**PROBLEM DESCRIPTION**
Scan the listing below. Return every line containing the string "Location".

-------- SUPPLIED MATERIAL --------

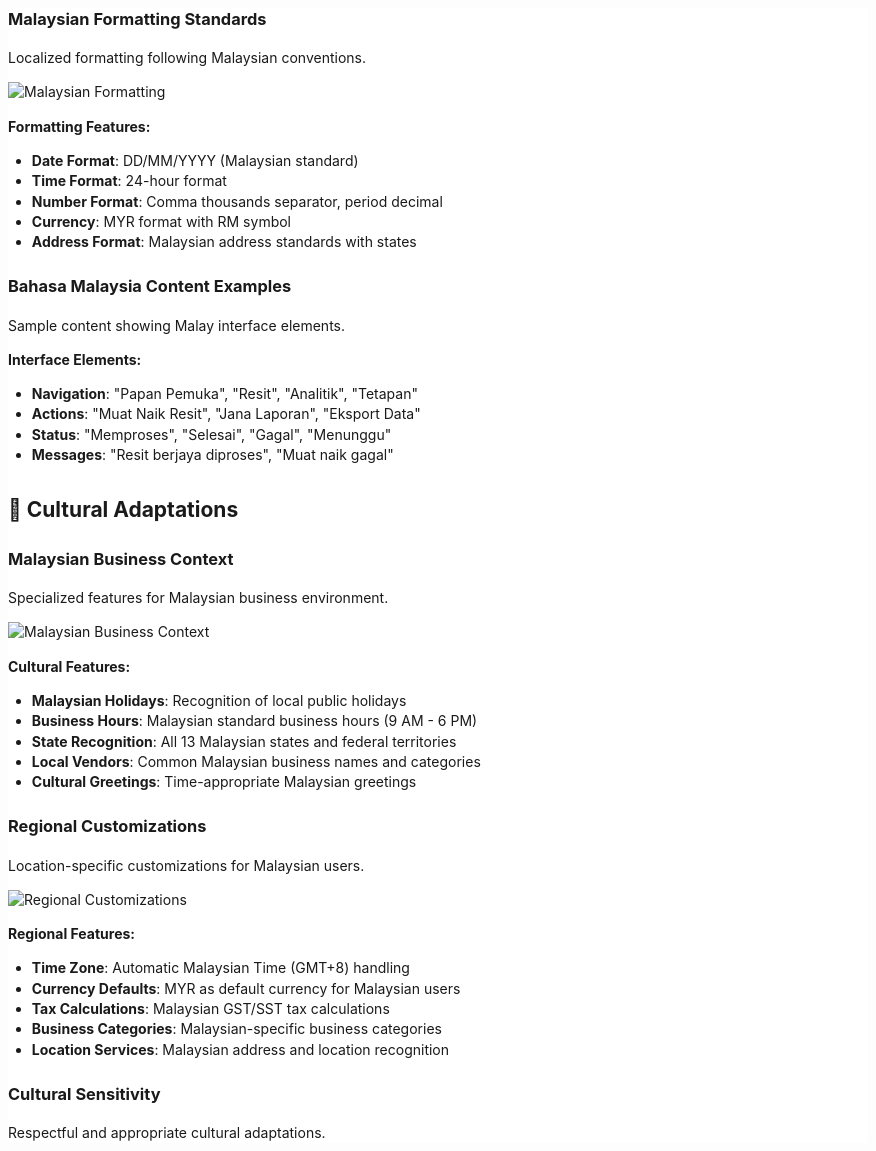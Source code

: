### Malaysian Formatting Standards
Localized formatting following Malaysian conventions.

![Malaysian Formatting](../assets/screenshots/platform/multi-language/malaysian-formatting_desktop_en.png)

**Formatting Features:**
- **Date Format**: DD/MM/YYYY (Malaysian standard)
- **Time Format**: 24-hour format
- **Number Format**: Comma thousands separator, period decimal
- **Currency**: MYR format with RM symbol
- **Address Format**: Malaysian address standards with states

### Bahasa Malaysia Content Examples
Sample content showing Malay interface elements.

**Interface Elements:**
- **Navigation**: "Papan Pemuka", "Resit", "Analitik", "Tetapan"
- **Actions**: "Muat Naik Resit", "Jana Laporan", "Eksport Data"
- **Status**: "Memproses", "Selesai", "Gagal", "Menunggu"
- **Messages**: "Resit berjaya diproses", "Muat naik gagal"

## 🏢 Cultural Adaptations

### Malaysian Business Context
Specialized features for Malaysian business environment.

![Malaysian Business Context](../assets/screenshots/platform/multi-language/malaysian-business-context_desktop_en.png)

**Cultural Features:**
- **Malaysian Holidays**: Recognition of local public holidays
- **Business Hours**: Malaysian standard business hours (9 AM - 6 PM)
- **State Recognition**: All 13 Malaysian states and federal territories
- **Local Vendors**: Common Malaysian business names and categories
- **Cultural Greetings**: Time-appropriate Malaysian greetings

### Regional Customizations
Location-specific customizations for Malaysian users.

![Regional Customizations](../assets/screenshots/platform/multi-language/regional-customizations_desktop_en.png)

**Regional Features:**
- **Time Zone**: Automatic Malaysian Time (GMT+8) handling
- **Currency Defaults**: MYR as default currency for Malaysian users
- **Tax Calculations**: Malaysian GST/SST tax calculations
- **Business Categories**: Malaysian-specific business categories
- **Location Services**: Malaysian address and location recognition

### Cultural Sensitivity
Respectful and appropriate cultural adaptations.

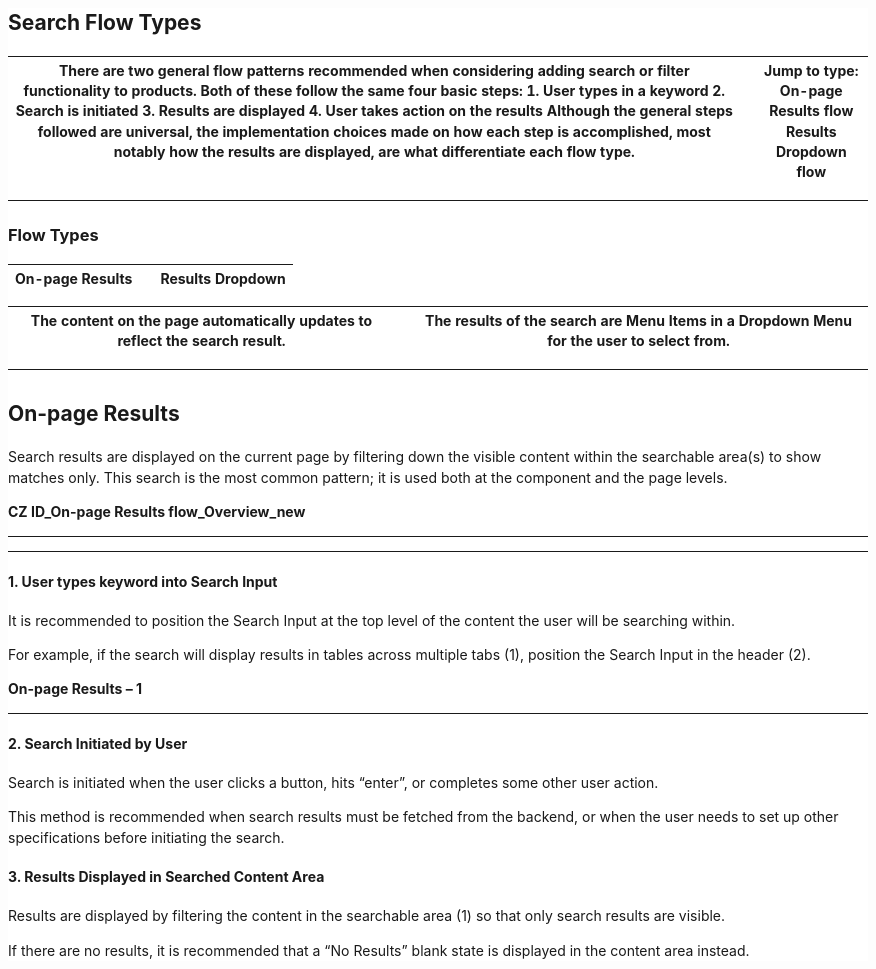 ## Search Flow Types

| There are two general flow patterns recommended when considering adding search or filter functionality to products. Both of these follow the same four basic steps: 1. User types in a keyword 2. Search is initiated 3. Results are displayed 4. User takes action on the results Although the general steps followed are universal, the implementation choices made on how each step is accomplished, most notably how the results are displayed, are what differentiate each flow type. |     | **Jump to type:** On-page Results flow Results Dropdown flow |
| ------------------------------------------------------------------------------------------------------------------------------------------------------------------------------------------------------------------------------------------------------------------------------------------------------------------------------------------------------------------------------------------------------------------------------------------------------------------------------------------ | --- | ------------------------------------------------------------ |

---

### Flow Types

| **On-page Results** |     | **Results Dropdown** |
| ------------------- | --- | -------------------- |

| The content on the page automatically updates to reflect the search result. |     | The results of the search are Menu Items in a Dropdown Menu for the user to select from. |
| --------------------------------------------------------------------------- | --- | ---------------------------------------------------------------------------------------- |

---

## On-page Results

Search results are displayed on the current page by filtering down the visible content within the searchable area(s) to show matches only. This search is the most common pattern; it is used both at the component and the page levels.

**CZ ID_On-page Results flow_Overview_new**

---

---

#### **1. User types keyword into Search Input**

It is recommended to position the Search Input at the top level of the content the user will be searching within.

For example, if the search will display results in tables across multiple tabs (1), position the Search Input in the header (2).

**On-page Results – 1**

---

#### **2. Search Initiated by User**

Search is initiated when the user clicks a button, hits “enter”, or completes some other user action.

This method is recommended when search results must be fetched from the backend, or when the user needs to set up other specifications before initiating the search.

#### **3. Results Displayed in Searched Content Area**

Results are displayed by filtering the content in the searchable area (1) so that only search results are visible.

If there are no results, it is recommended that a “No Results” blank state is displayed in the content area instead.
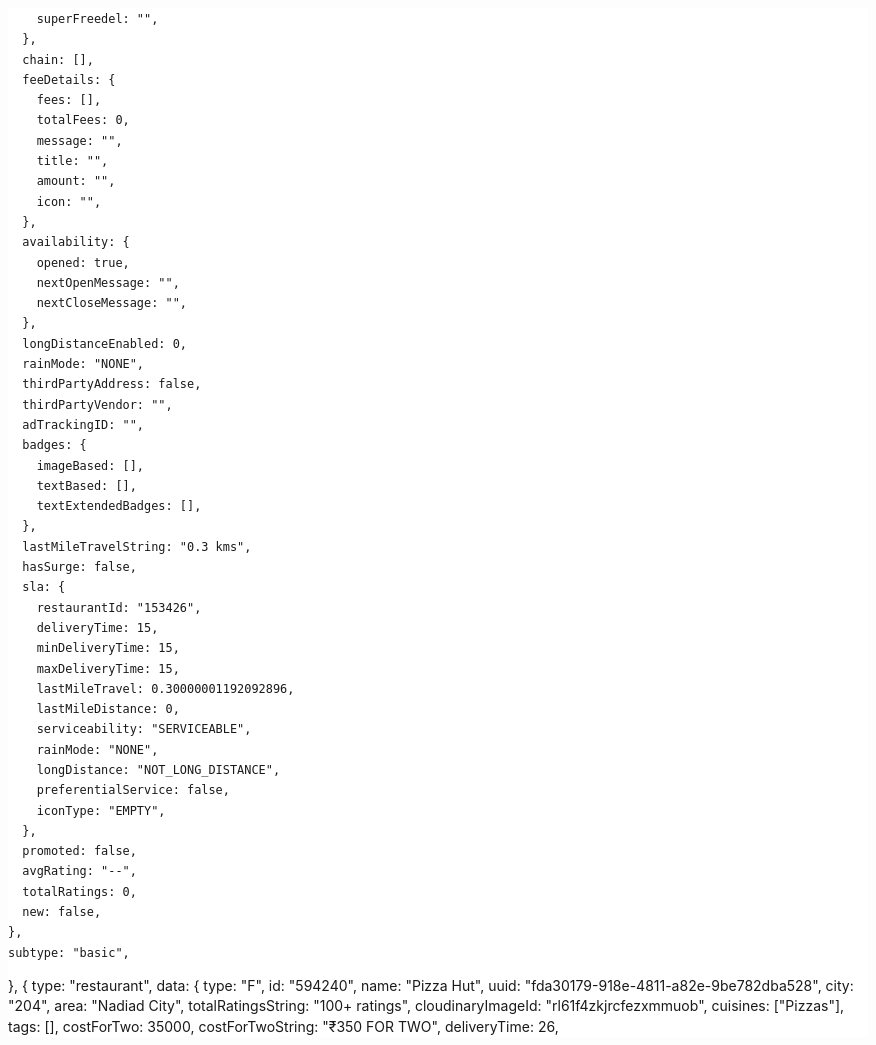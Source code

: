         superFreedel: "",
      },
      chain: [],
      feeDetails: {
        fees: [],
        totalFees: 0,
        message: "",
        title: "",
        amount: "",
        icon: "",
      },
      availability: {
        opened: true,
        nextOpenMessage: "",
        nextCloseMessage: "",
      },
      longDistanceEnabled: 0,
      rainMode: "NONE",
      thirdPartyAddress: false,
      thirdPartyVendor: "",
      adTrackingID: "",
      badges: {
        imageBased: [],
        textBased: [],
        textExtendedBadges: [],
      },
      lastMileTravelString: "0.3 kms",
      hasSurge: false,
      sla: {
        restaurantId: "153426",
        deliveryTime: 15,
        minDeliveryTime: 15,
        maxDeliveryTime: 15,
        lastMileTravel: 0.30000001192092896,
        lastMileDistance: 0,
        serviceability: "SERVICEABLE",
        rainMode: "NONE",
        longDistance: "NOT_LONG_DISTANCE",
        preferentialService: false,
        iconType: "EMPTY",
      },
      promoted: false,
      avgRating: "--",
      totalRatings: 0,
      new: false,
    },
    subtype: "basic",
  },
  {
    type: "restaurant",
    data: {
      type: "F",
      id: "594240",
      name: "Pizza Hut",
      uuid: "fda30179-918e-4811-a82e-9be782dba528",
      city: "204",
      area: "Nadiad City",
      totalRatingsString: "100+ ratings",
      cloudinaryImageId: "rl61f4zkjrcfezxmmuob",
      cuisines: ["Pizzas"],
      tags: [],
      costForTwo: 35000,
      costForTwoString: "₹350 FOR TWO",
      deliveryTime: 26,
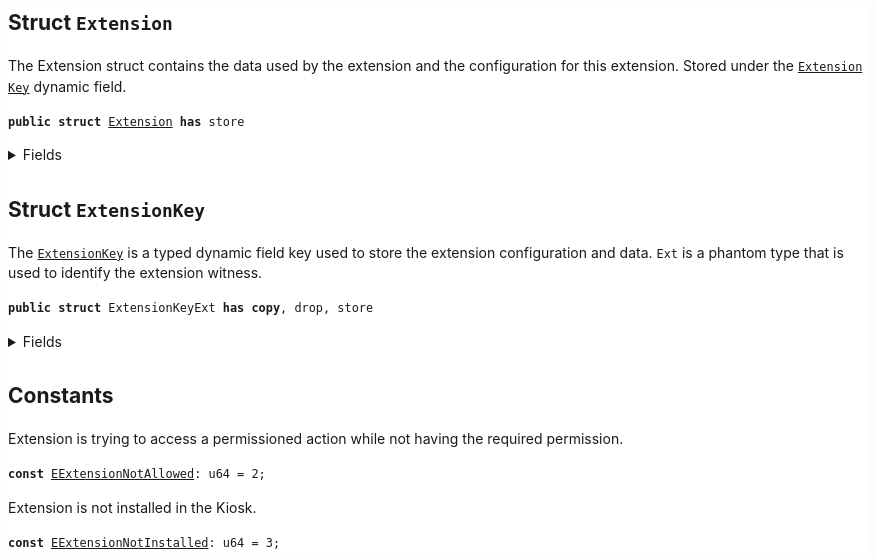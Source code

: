 

<a name="sui_kiosk_extension_Extension"></a>

## Struct `Extension`

The Extension struct contains the data used by the extension and the
configuration for this extension. Stored under the <code><a href="kiosk_extension.md#sui_kiosk_extension_ExtensionKey">ExtensionKey</a></code>
dynamic field.


<pre><code><b>public</b> <b>struct</b> <a href="kiosk_extension.md#sui_kiosk_extension_Extension">Extension</a> <b>has</b> store
</code></pre>



<details><summary>Fields</summary></details>

<a name="sui_kiosk_extension_ExtensionKey"></a>

## Struct `ExtensionKey`

The <code><a href="kiosk_extension.md#sui_kiosk_extension_ExtensionKey">ExtensionKey</a></code> is a typed dynamic field key used to store the
extension configuration and data. <code>Ext</code> is a phantom type that is used
to identify the extension witness.


<pre><code><b>public</b> <b>struct</b> ExtensionKeyExt <b>has</b> <b>copy</b>, drop, store
</code></pre>



<details><summary>Fields</summary></details>

<a name="@Constants_3"></a>

## Constants


<a name="sui_kiosk_extension_EExtensionNotAllowed"></a>

Extension is trying to access a permissioned action while not having
the required permission.


<pre><code><b>const</b> <a href="kiosk_extension.md#sui_kiosk_extension_EExtensionNotAllowed">EExtensionNotAllowed</a>: u64 = 2;
</code></pre>



<a name="sui_kiosk_extension_EExtensionNotInstalled"></a>

Extension is not installed in the Kiosk.


<pre><code><b>const</b> <a href="kiosk_extension.md#sui_kiosk_extension_EExtensionNotInstalled">EExtensionNotInstalled</a>: u64 = 3;
</code></pre>

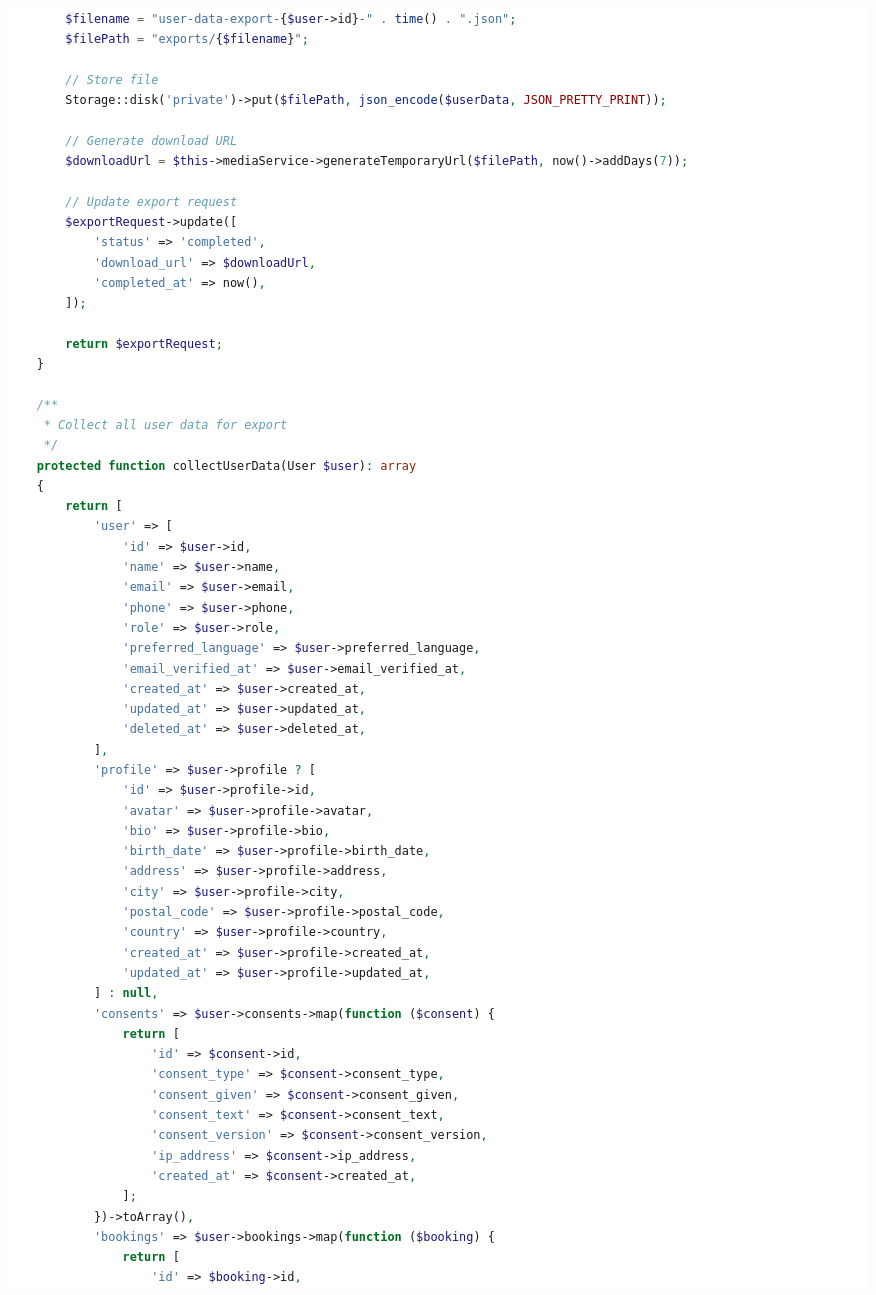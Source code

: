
 ```php
        $filename = "user-data-export-{$user->id}-" . time() . ".json";
        $filePath = "exports/{$filename}";
        
        // Store file
        Storage::disk('private')->put($filePath, json_encode($userData, JSON_PRETTY_PRINT));
        
        // Generate download URL
        $downloadUrl = $this->mediaService->generateTemporaryUrl($filePath, now()->addDays(7));
        
        // Update export request
        $exportRequest->update([
            'status' => 'completed',
            'download_url' => $downloadUrl,
            'completed_at' => now(),
        ]);
        
        return $exportRequest;
    }
    
    /**
     * Collect all user data for export
     */
    protected function collectUserData(User $user): array
    {
        return [
            'user' => [
                'id' => $user->id,
                'name' => $user->name,
                'email' => $user->email,
                'phone' => $user->phone,
                'role' => $user->role,
                'preferred_language' => $user->preferred_language,
                'email_verified_at' => $user->email_verified_at,
                'created_at' => $user->created_at,
                'updated_at' => $user->updated_at,
                'deleted_at' => $user->deleted_at,
            ],
            'profile' => $user->profile ? [
                'id' => $user->profile->id,
                'avatar' => $user->profile->avatar,
                'bio' => $user->profile->bio,
                'birth_date' => $user->profile->birth_date,
                'address' => $user->profile->address,
                'city' => $user->profile->city,
                'postal_code' => $user->profile->postal_code,
                'country' => $user->profile->country,
                'created_at' => $user->profile->created_at,
                'updated_at' => $user->profile->updated_at,
            ] : null,
            'consents' => $user->consents->map(function ($consent) {
                return [
                    'id' => $consent->id,
                    'consent_type' => $consent->consent_type,
                    'consent_given' => $consent->consent_given,
                    'consent_text' => $consent->consent_text,
                    'consent_version' => $consent->consent_version,
                    'ip_address' => $consent->ip_address,
                    'created_at' => $consent->created_at,
                ];
            })->toArray(),
            'bookings' => $user->bookings->map(function ($booking) {
                return [
                    'id' => $booking->id,
```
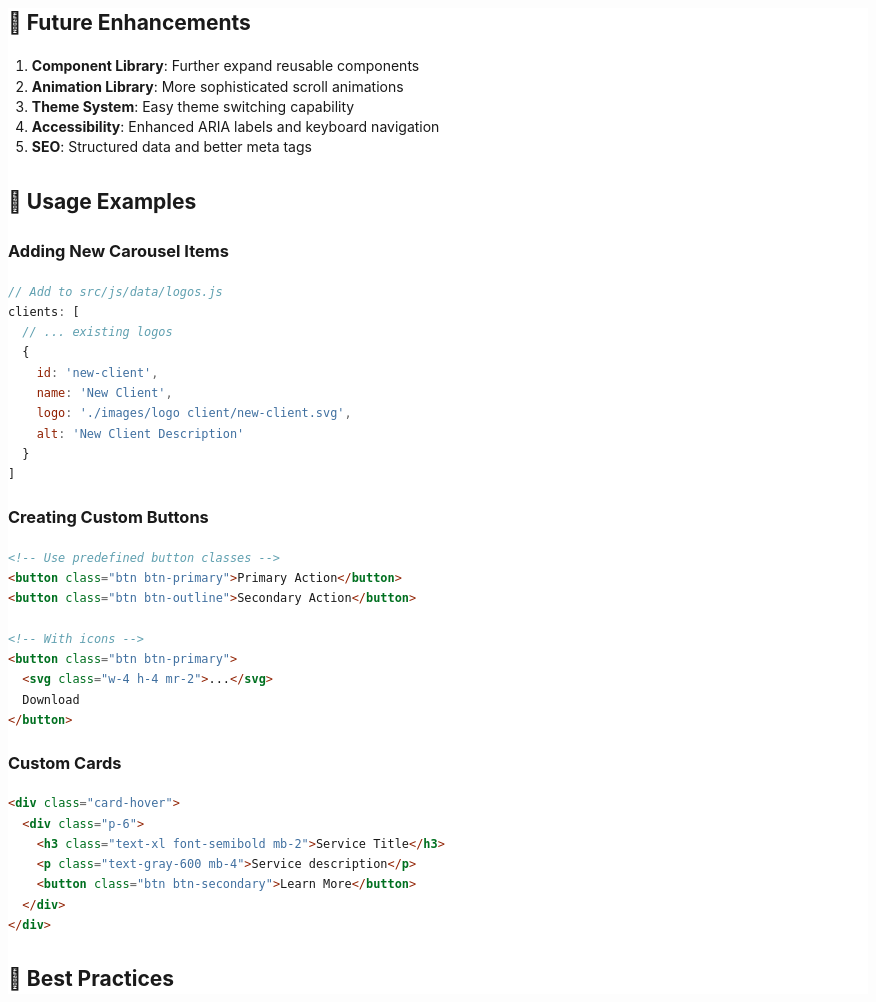 ## 🚀 Future Enhancements

1. **Component Library**: Further expand reusable components
2. **Animation Library**: More sophisticated scroll animations
3. **Theme System**: Easy theme switching capability
4. **Accessibility**: Enhanced ARIA labels and keyboard navigation
5. **SEO**: Structured data and better meta tags

## 📝 Usage Examples

### **Adding New Carousel Items**
```javascript
// Add to src/js/data/logos.js
clients: [
  // ... existing logos
  {
    id: 'new-client',
    name: 'New Client',
    logo: './images/logo client/new-client.svg',
    alt: 'New Client Description'
  }
]
```

### **Creating Custom Buttons**
```html
<!-- Use predefined button classes -->
<button class="btn btn-primary">Primary Action</button>
<button class="btn btn-outline">Secondary Action</button>

<!-- With icons -->
<button class="btn btn-primary">
  <svg class="w-4 h-4 mr-2">...</svg>
  Download
</button>
```

### **Custom Cards**
```html
<div class="card-hover">
  <div class="p-6">
    <h3 class="text-xl font-semibold mb-2">Service Title</h3>
    <p class="text-gray-600 mb-4">Service description</p>
    <button class="btn btn-secondary">Learn More</button>
  </div>
</div>
```

## 🎯 Best Practices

--------

**EXPECTED ANSWER**
Location-specific customizations for Malaysian users.
- **Location Services**: Malaysian address and location recognition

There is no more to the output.